**What is needed:**
After dropping the pictures, give again exactly the lines of the data from its first line through the line with "One of the reasons", which is included as well.

[Records contained in a dataset]
────────────────────────────────────────
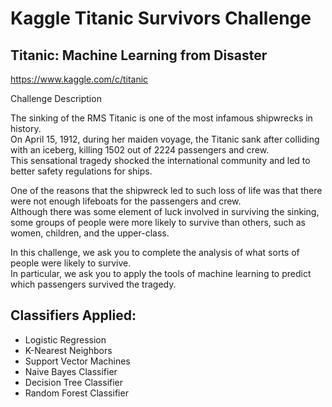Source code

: # Kaggle Titanic Survivors Challenge
## Titanic: Machine Learning from Disaster  
https://www.kaggle.com/c/titanic
  
Challenge Description

The sinking of the RMS Titanic is one of the most infamous shipwrecks in history.  
On April 15, 1912, during her maiden voyage, the Titanic sank after colliding with an iceberg, killing 1502 out of 2224 passengers and crew.  
This sensational tragedy shocked the international community and led to better safety regulations for ships.  
  
One of the reasons that the shipwreck led to such loss of life was that there were not enough lifeboats for the passengers and crew.  
Although there was some element of luck involved in surviving the sinking, some groups of people were more likely to survive than others, 
such as women, children, and the upper-class.  
  
In this challenge, we ask you to complete the analysis of what sorts of people were likely to survive.  
In particular, we ask you to apply the tools of machine learning to predict which passengers survived the tragedy.  
  
## Classifiers Applied:
- Logistic Regression
- K-Nearest Neighbors
- Support Vector Machines
- Naive Bayes Classifier
- Decision Tree Classifier
- Random Forest Classifier
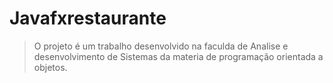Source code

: # Javafxrestaurante
>  O projeto é  um trabalho desenvolvido na faculda de Analise e desenvolvimento de Sistemas da materia de programação orientada a objetos.
>  
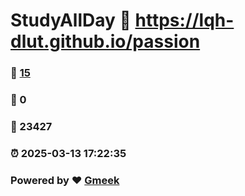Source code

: # StudyAllDay :link: https://lqh-dlut.github.io/passion 
### :page_facing_up: [15](https://lqh-dlut.github.io/passion/tag.html) 
### :speech_balloon: 0 
### :hibiscus: 23427 
### :alarm_clock: 2025-03-13 17:22:35 
### Powered by :heart: [Gmeek](https://github.com/Meekdai/Gmeek)

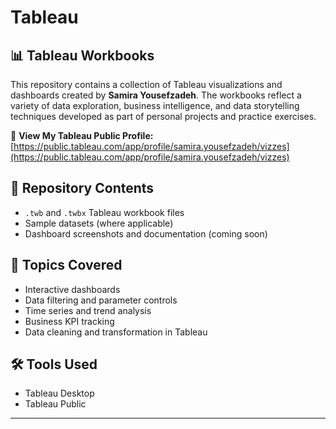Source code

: # Tableau

## 📊 Tableau Workbooks

This repository contains a collection of Tableau visualizations and dashboards created by **Samira Yousefzadeh**. The workbooks reflect a variety of data exploration, business intelligence, and data storytelling techniques developed as part of personal projects and practice exercises.

🔗 **View My Tableau Public Profile:**  
[https://public.tableau.com/app/profile/samira.yousefzadeh/vizzes](https://public.tableau.com/app/profile/samira.yousefzadeh/vizzes)

## 📁 Repository Contents

- `.twb` and `.twbx` Tableau workbook files  
- Sample datasets (where applicable)  
- Dashboard screenshots and documentation (coming soon)

## 🚀 Topics Covered

- Interactive dashboards  
- Data filtering and parameter controls  
- Time series and trend analysis  
- Business KPI tracking  
- Data cleaning and transformation in Tableau

## 🛠️ Tools Used

- Tableau Desktop  
- Tableau Public

---
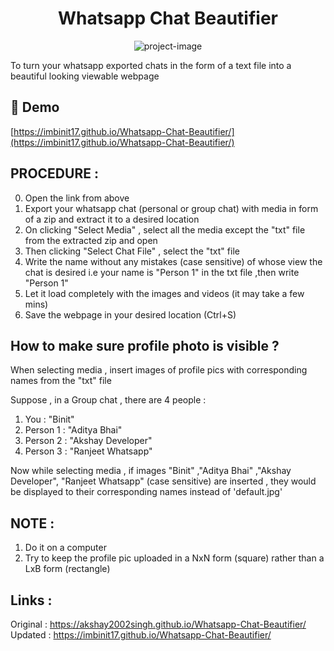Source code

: <h1 align="center" id="title">Whatsapp Chat Beautifier</h1>

<p align="center"><img src="https://socialify.git.ci/imbinit17/Whatsapp-Chat-Beautifier/image?font=Raleway&amp;language=1&amp;name=1&amp;owner=1&amp;pattern=Formal%20Invitation&amp;stargazers=1&amp;theme=Dark" alt="project-image"></p>

<p id="description">To turn your whatsapp exported chats in the form of a text file into a beautiful looking viewable webpage</p>

<h2>🚀 Demo</h2>

[https://imbinit17.github.io/Whatsapp-Chat-Beautifier/](https://imbinit17.github.io/Whatsapp-Chat-Beautifier/)

## PROCEDURE :
0. Open the link from above
1. Export your whatsapp chat (personal or group chat) with media in form of a zip and extract it to a desired location
2. On clicking "Select Media" , select all the media except the "txt" file from the extracted zip and open
3. Then clicking "Select Chat File" , select the "txt" file
4. Write the name without any mistakes (case sensitive) of whose view the chat is desired i.e your name is "Person 1" in the txt file ,then write "Person 1"
5. Let it load completely with the images and videos (it may take a few mins)
6. Save the webpage in your desired location (Ctrl+S)

## How to make sure profile photo is visible ?
When selecting media , insert images of profile pics with corresponding names from the "txt" file 

Suppose , in a Group chat , there are 4 people : 
1. You : "Binit"
2. Person 1 : "Aditya Bhai"
3. Person 2 : "Akshay Developer"
4. Person 3 : "Ranjeet Whatsapp"

Now while selecting media , if images "Binit" ,"Aditya Bhai" ,"Akshay Developer", "Ranjeet Whatsapp" (case sensitive) are inserted , 
they would be displayed to their corresponding names instead of 'default.jpg'

## NOTE :
1. Do it on a computer
2. Try to keep the profile pic uploaded in a NxN form (square) rather than a LxB form (rectangle)

## Links :
Original : https://akshay2002singh.github.io/Whatsapp-Chat-Beautifier/  <br>
Updated : https://imbinit17.github.io/Whatsapp-Chat-Beautifier/ 
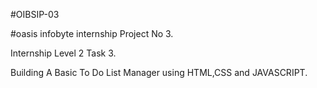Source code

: #OIBSIP-03

#oasis infobyte internship Project No 3.

Internship Level 2 Task 3.

Building A Basic To Do List Manager using HTML,CSS and JAVASCRIPT.
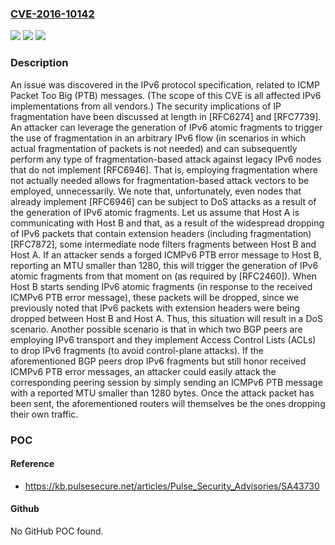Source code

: ### [CVE-2016-10142](https://cve.mitre.org/cgi-bin/cvename.cgi?name=CVE-2016-10142)
![](https://img.shields.io/static/v1?label=Product&message=n%2Fa&color=blue)
![](https://img.shields.io/static/v1?label=Version&message=n%2Fa&color=blue)
![](https://img.shields.io/static/v1?label=Vulnerability&message=n%2Fa&color=brighgreen)

### Description

An issue was discovered in the IPv6 protocol specification, related to ICMP Packet Too Big (PTB) messages. (The scope of this CVE is all affected IPv6 implementations from all vendors.) The security implications of IP fragmentation have been discussed at length in [RFC6274] and [RFC7739]. An attacker can leverage the generation of IPv6 atomic fragments to trigger the use of fragmentation in an arbitrary IPv6 flow (in scenarios in which actual fragmentation of packets is not needed) and can subsequently perform any type of fragmentation-based attack against legacy IPv6 nodes that do not implement [RFC6946]. That is, employing fragmentation where not actually needed allows for fragmentation-based attack vectors to be employed, unnecessarily. We note that, unfortunately, even nodes that already implement [RFC6946] can be subject to DoS attacks as a result of the generation of IPv6 atomic fragments. Let us assume that Host A is communicating with Host B and that, as a result of the widespread dropping of IPv6 packets that contain extension headers (including fragmentation) [RFC7872], some intermediate node filters fragments between Host B and Host A. If an attacker sends a forged ICMPv6 PTB error message to Host B, reporting an MTU smaller than 1280, this will trigger the generation of IPv6 atomic fragments from that moment on (as required by [RFC2460]). When Host B starts sending IPv6 atomic fragments (in response to the received ICMPv6 PTB error message), these packets will be dropped, since we previously noted that IPv6 packets with extension headers were being dropped between Host B and Host A. Thus, this situation will result in a DoS scenario. Another possible scenario is that in which two BGP peers are employing IPv6 transport and they implement Access Control Lists (ACLs) to drop IPv6 fragments (to avoid control-plane attacks). If the aforementioned BGP peers drop IPv6 fragments but still honor received ICMPv6 PTB error messages, an attacker could easily attack the corresponding peering session by simply sending an ICMPv6 PTB message with a reported MTU smaller than 1280 bytes. Once the attack packet has been sent, the aforementioned routers will themselves be the ones dropping their own traffic.

### POC

#### Reference
- https://kb.pulsesecure.net/articles/Pulse_Security_Advisories/SA43730

#### Github
No GitHub POC found.

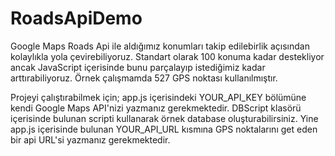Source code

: # RoadsApiDemo
Google Maps Roads Api ile aldığımız konumları takip edilebirlik açısından kolaylıkla yola çevirebiliyoruz. 
Standart olarak 100 konuma kadar destekliyor ancak JavaScript içerisinde bunu parçalayıp istediğimiz kadar arttırabiliyoruz.
Örnek çalışmamda 527 GPS noktası kullanılmıştır.

Projeyi çalıştırabilmek için;
app.js içerisindeki YOUR_API_KEY bölümüne kendi Google Maps API'nizi yazmanız gerekmektedir.
DBScript klasörü içerisinde bulunan scripti kullanarak örnek database oluşturabilirsiniz. 
Yine app.js içerisinde bulunan YOUR_API_URL kısmına GPS noktalarını get eden bir api URL'si yazmanız gerekmektedir.
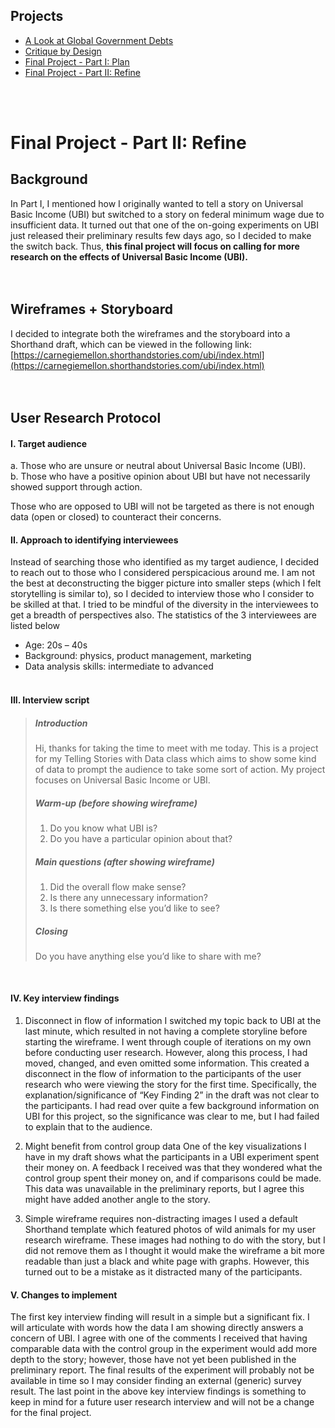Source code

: ## Projects
* [A Look at Global Government Debts](https://konomi-n.github.io/Portfolio/a2)
* [Critique by Design](https://konomi-n.github.io/Portfolio/a3-a4)
* [Final Project - Part I: Plan](http://konomi-n.github.io/Portfolio/p1)
* [Final Project - Part II: Refine](http://konomi-n.github.io/Portfolio/p2)

<br><br>
# Final Project - Part II: Refine

## Background
In Part I, I mentioned how I originally wanted to tell a story on Universal Basic Income (UBI) but switched to a story on federal minimum wage due to insufficient data. It turned out that one of the on-going experiments on UBI just released their preliminary results few days ago, so I decided to make the switch back. Thus, **this final project will focus on calling for more research on the effects of Universal Basic Income (UBI).**
<br><br><br>

## Wireframes + Storyboard
I decided to integrate both the wireframes and the storyboard into a Shorthand draft, which can be viewed in the following link: [https://carnegiemellon.shorthandstories.com/ubi/index.html](https://carnegiemellon.shorthandstories.com/ubi/index.html)
<br><br><br>

## User Research Protocol
#### I. Target audience
a. Those who are unsure or neutral about Universal Basic Income (UBI).<br>
b. Those who have a positive opinion about UBI but have not necessarily showed support through action. <br>

Those who are opposed to UBI will not be targeted as there is not enough data (open or closed) to counteract their concerns.
<br>

#### II. Approach to identifying interviewees
Instead of searching those who identified as my target audience, I decided to reach out to those who I considered perspicacious around me. I am not the best at deconstructing the bigger picture into smaller steps (which I felt storytelling is similar to), so I decided to interview those who I consider to be skilled at that. I tried to be mindful of the diversity in the interviewees to get a breadth of perspectives also. The statistics of the 3 interviewees are listed below
* Age: 20s – 40s
* Background: physics, product management, marketing
* Data analysis skills: intermediate to advanced
<br><br>

#### III. Interview script
> ##### Introduction
> Hi, thanks for taking the time to meet with me today. This is a project for my Telling Stories with Data class which aims to show some kind of data to prompt the audience to take some sort of action. My project focuses on Universal Basic Income or UBI.
> ##### Warm-up (before showing wireframe)
> 1. Do you know what UBI is?
> 2. Do you have a particular opinion about that?
> ##### Main questions (after showing wireframe)
> 1. Did the overall flow make sense?
> 2. Is there any unnecessary information?
> 3. Is there something else you’d like to see?
> ##### Closing
> Do you have anything else you’d like to share with me?
<br>

#### IV. Key interview findings
1. Disconnect in flow of information 
I switched my topic back to UBI at the last minute, which resulted in not having a complete storyline before starting the wireframe. I went through couple of iterations on my own before conducting user research. However, along this process, I had moved, changed, and even omitted some information. This created a disconnect in the flow of information to the participants of the user research who were viewing the story for the first time. Specifically, the explanation/significance of “Key Finding 2” in the draft was not clear to the participants. I had read over quite a few background information on UBI for this project, so the significance was clear to me, but I had failed to explain that to the audience. 

2. Might benefit from control group data
One of the key visualizations I have in my draft shows what the participants in a UBI experiment spent their money on. A feedback I received was that they wondered what the control group spent their money on, and if comparisons could be made. This data was unavailable in the preliminary reports, but I agree this might have added another angle to the story.

3. Simple wireframe requires non-distracting images
I used a default Shorthand template which featured photos of wild animals for my user research wireframe. These images had nothing to do with the story, but I did not remove them as I thought it would make the wireframe a bit more readable than just a black and white page with graphs. However, this turned out to be a mistake as it distracted many of the participants.

#### V. Changes to implement
The first key interview finding will result in a simple but a significant fix. I will articulate with words how the data I am showing directly answers a concern of UBI. I agree with one of the comments I received that having comparable data with the control group in the experiment would add more depth to the story; however, those have not yet been published in the preliminary report. The final results of the experiment will probably not be available in time so I may consider finding an external (generic) survey result. The last point in the above key interview findings is something to keep in mind for a future user research interview and will not be a change for the final project.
────────────────────────────────────────
**Exercise solution:**
Source code

: # Kaggle Titanic Survivors Challenge
## Titanic: Machine Learning from Disaster  
https://www.kaggle.com/c/titanic
  
Challenge Description

The sinking of the RMS Titanic is one of the most infamous shipwrecks in history.  
On April 15, 1912, during her maiden voyage, the Titanic sank after colliding with an iceberg, killing 1502 out of 2224 passengers and crew.  
This sensational tragedy shocked the international community and led to better safety regulations for ships.  
  
One of the reasons that the shipwreck led to such loss of life was that there were not enough lifeboats for the passengers and crew.  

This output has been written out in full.